实时荧光定量PCR（real-time,quantitative PCR）技术是在PCR技术基础上发展起来的一种高度灵敏的新型核酸定量检测、分析技术。它通过在PCR扩增反应过程中加入荧光物质，使得对反应过程的实时监控成为可能。它具有实时监测、定量准确、灵敏度高、反应速度快、重复性好及反应后不需电泳检测等优点，已逐步成为分子生物学研究中的重要工具。

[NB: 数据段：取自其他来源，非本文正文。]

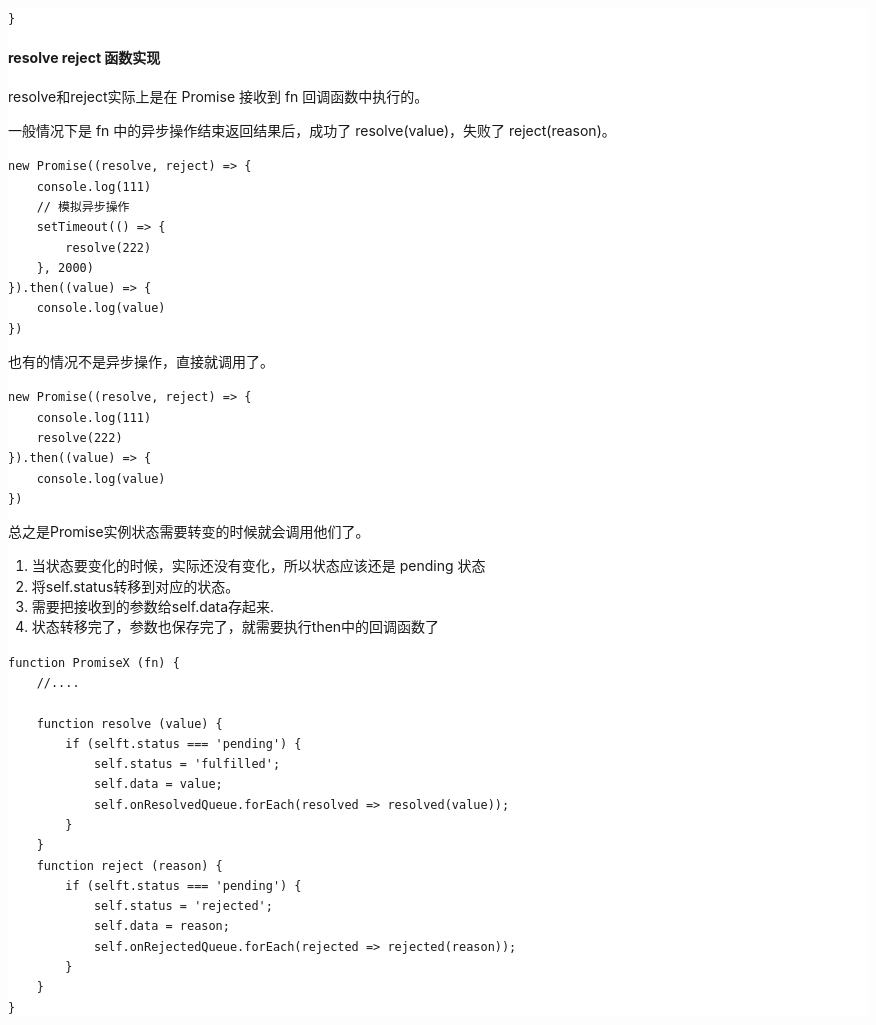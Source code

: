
 ```
}
```

#### resolve reject 函数实现
resolve和reject实际上是在 Promise 接收到 fn 回调函数中执行的。

一般情况下是 fn 中的异步操作结束返回结果后，成功了 resolve(value)，失败了 reject(reason)。
```
new Promise((resolve, reject) => {
    console.log(111)
    // 模拟异步操作
    setTimeout(() => {
        resolve(222)
    }, 2000)
}).then((value) => {
    console.log(value)
})
```

也有的情况不是异步操作，直接就调用了。

```
new Promise((resolve, reject) => {
    console.log(111)
    resolve(222)
}).then((value) => {
    console.log(value)
})
```
总之是Promise实例状态需要转变的时候就会调用他们了。
1. 当状态要变化的时候，实际还没有变化，所以状态应该还是 pending 状态
2. 将self.status转移到对应的状态。
3. 需要把接收到的参数给self.data存起来.
4. 状态转移完了，参数也保存完了，就需要执行then中的回调函数了

```
function PromiseX (fn) {
    //....

    function resolve (value) {
        if (selft.status === 'pending') {
            self.status = 'fulfilled';
            self.data = value;
            self.onResolvedQueue.forEach(resolved => resolved(value));
        }
    }
    function reject (reason) {
        if (selft.status === 'pending') {
            self.status = 'rejected';
            self.data = reason;
            self.onRejectedQueue.forEach(rejected => rejected(reason));
        }
    }
}
```
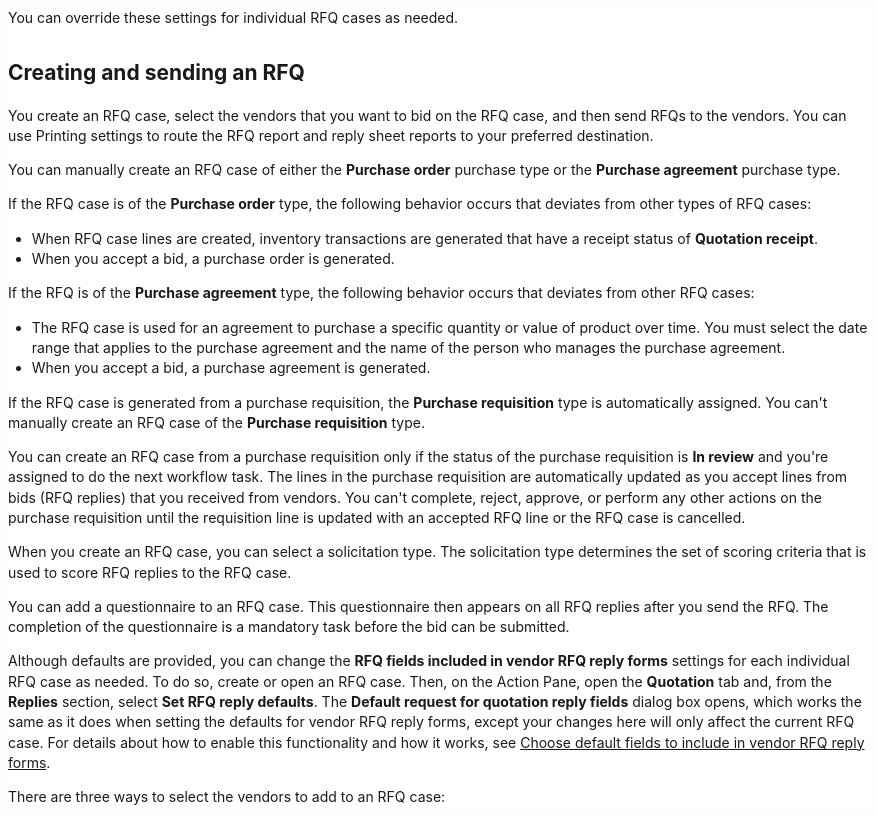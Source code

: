 You can override these settings for individual RFQ cases as needed.

## Creating and sending an RFQ

You create an RFQ case, select the vendors that you want to bid on the RFQ case,
and then send RFQs to the vendors. You can use Printing settings to route the
RFQ report and reply sheet reports to your preferred destination.

You can manually create an RFQ case of either the **Purchase order** purchase
type or the **Purchase agreement** purchase type.

If the RFQ case is of the **Purchase order** type, the following behavior occurs
that deviates from other types of RFQ cases:

- When RFQ case lines are created, inventory transactions are generated that have a receipt status of **Quotation receipt**.
- When you accept a bid, a purchase order is generated.

If the RFQ is of the **Purchase agreement** type, the following behavior occurs that deviates from other RFQ cases:

- The RFQ case is used for an agreement to purchase a specific quantity or value of product over time. You must select the date range that applies to the purchase agreement and the name of the person who manages the purchase agreement.
- When you accept a bid, a purchase agreement is generated.

If the RFQ case is generated from a purchase requisition, the **Purchase
requisition** type is automatically assigned. You can't manually create an RFQ
case of the **Purchase requisition** type.

You can create an RFQ case from a purchase requisition only if the status of the
purchase requisition is **In review** and you're assigned to do the next
workflow task. The lines in the purchase requisition are automatically updated
as you accept lines from bids (RFQ replies) that you received from vendors. You
can't complete, reject, approve, or perform any other actions on the purchase
requisition until the requisition line is updated with an accepted RFQ line or
the RFQ case is cancelled.

When you create an RFQ case, you can select a solicitation type. The
solicitation type determines the set of scoring criteria that is used to score
RFQ replies to the RFQ case.

You can add a questionnaire to an RFQ case. This questionnaire then appears on
all RFQ replies after you send the RFQ. The completion of the questionnaire is
a mandatory task before the bid can be submitted.

Although defaults are provided, you can change the **RFQ fields included in vendor RFQ reply forms** settings for each individual RFQ case as needed. To do so, create or open an RFQ case. Then, on the Action Pane, open the **Quotation** tab and, from the **Replies** section, select **Set RFQ reply defaults**. The **Default request for quotation reply fields** dialog box opens, which works the same as it does when setting the defaults for vendor RFQ reply forms, except your changes here will only affect the current RFQ case. For details about how to enable this functionality and how it works, see [Choose default fields to include in vendor RFQ reply forms](#default-reply-fields).

There are three ways to select the vendors to add to an RFQ case:
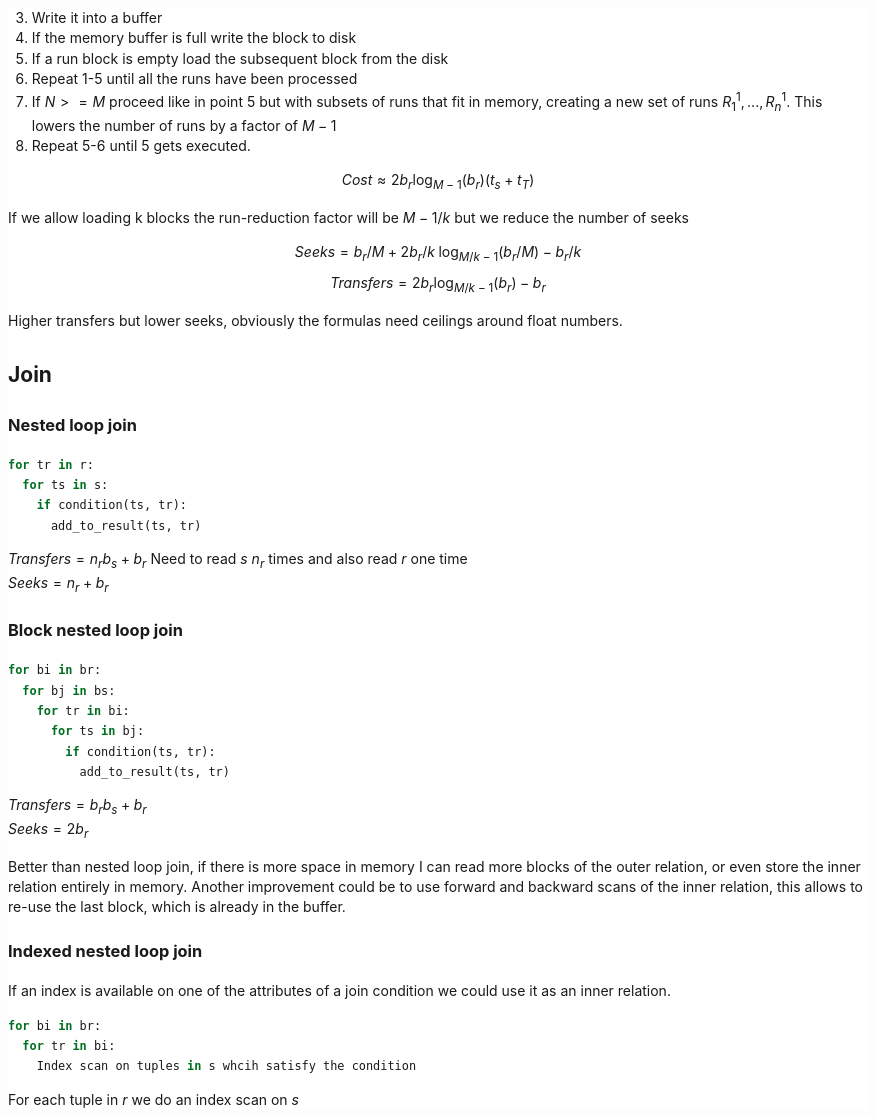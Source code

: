    3. Write it into a buffer
   4. If the memory buffer is full write the block to disk
   5. If a run block is empty load the subsequent block from the disk
   6. Repeat 1-5 until all the runs have been processed
6. If $N >= M$ proceed like in point 5 but with subsets of runs that fit in memory, creating a new set of runs $R_1^1, ..., R_n^1$. This lowers the number of runs by a factor of $M-1$
7. Repeat 5-6 until 5 gets executed.

$$Cost \approx 2b_r \log_{M-1}(b_r)(t_s + t_T)$$

If we allow loading k blocks the run-reduction factor will be $M-1 / k$ but we reduce the number of seeks

$$Seeks = b_r / M + 2b_r / k \; \log_{M/k - 1}(b_r/M) - b_r / k$$
$$Transfers = 2b_r \log_{M/k - 1}(b_r) - b_r$$

Higher transfers but lower seeks, obviously the formulas need ceilings around float numbers.

## Join
### Nested loop join
```python
for tr in r:
  for ts in s:
    if condition(ts, tr):
      add_to_result(ts, tr)
```

$Transfers = n_rb_s + b_r$ Need to read $s$ $n_r$ times and also read $r$ one time  
$Seeks = n_r + b_r$

### Block nested loop join
```python
for bi in br:
  for bj in bs:
    for tr in bi:
      for ts in bj:
        if condition(ts, tr):
          add_to_result(ts, tr)
```

$Transfers = b_rb_s + b_r$  
$Seeks = 2b_r$

Better than nested loop join, if there is more space in memory I can read more blocks of the outer relation, or even store the inner relation entirely in memory. Another improvement could be to use forward and backward scans of the inner relation, this allows to re-use the last block, which is already in the buffer.

### Indexed nested loop join
If an index is available on one of the attributes of a join condition we could use it as an inner relation.  

```python
for bi in br:
  for tr in bi:
    Index scan on tuples in s whcih satisfy the condition
```
For each tuple in $r$ we do an index scan on $s$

       目前，Real-time Q-PCR所使用的荧光化学方法主要有四种，也主要有四种方法可用于DNA扩增产物的检测，这些方法有着相近的灵敏度。分别是DNA结合染料法、水解探针法、杂交探针法、荧光引物法。

1. SYBR green I染料

反应体系中，加入过量SYBR 荧光染料，SYBR荧光染料特异性地掺入DNA双链后，发射荧光信号，而不掺入链中的SYBR染料分子不会发射任何荧光信号，从而保证荧光信号的增加与PCR产物的扩增完全同步。其优点是对模板没有选择性，使用方便，非常方便，但也易与非特异性双链DNA结合，产生假阳性，可以通过溶解曲线的分析，优化反应条件。

2. Taqman 探针

目前在Real-time Q-PCR中最广泛使用的Tagman系统就是运用了这个原理。它能被DNA合成酶（例如Taq酶）的5'-3'活性所降解，探针的5'端有一荧光报告基团，3'端有一荧光淬灭基团，当两个基团相互先靠近的时候，由于发生能量传递作用，报告基团不能发出荧光，但随着扩增反应的进行，5'端得报告基团随着探针的水解而脱落下来，不再与淬灭发生能量传递作用，从而能发出荧光，被信号探测器所捕获。

3. Scorpions 

它由两个寡核苷酸分子组成，一个是引物，另一个是带荧光分子的探针，但是此探针也具有引物的功能。引物与形成发夹结构的探针相连，在探针上由于荧光报告基团与淬灭基团相互靠近，不发荧光。变性阶段，探针的发夹结构会解开，在退火时则与模板相结合，形成线性分子，报告基团同淬灭基团分离而发射荧光。在探针的设计上，要求绝对保守，长度为25-32bp，Tm在68-70度之间，探针的5'端不能为G，避免多个碱基同时出现，尤其要避免4个G同时出现，另外，探针应靠近上游引物。

4. 分子信标

分子信标是（Molecular beacon）是一种呈发夹结构的茎环双标记寡核苷酸探针，两端的核酸序列互补配对，因此标记在一端的荧光基团与标记在另一端的淬灭基团紧紧靠近。荧光基团被激发后产生的光子被淬灭剂淬灭，由荧光基团产生的能量以红外光而不是可见光形式释放出来。在复性温度下，因为模板不存在时形成茎环结构。当加热变性会互补配对的茎环双链解开，如果有模板存在环序列将与模板配对。与模板配对后，分子信标将成链状而非发夹装，使得荧光基团与淬灭剂分开。当荧光基团被激发时，淬灭作用被解除，发出激光分子。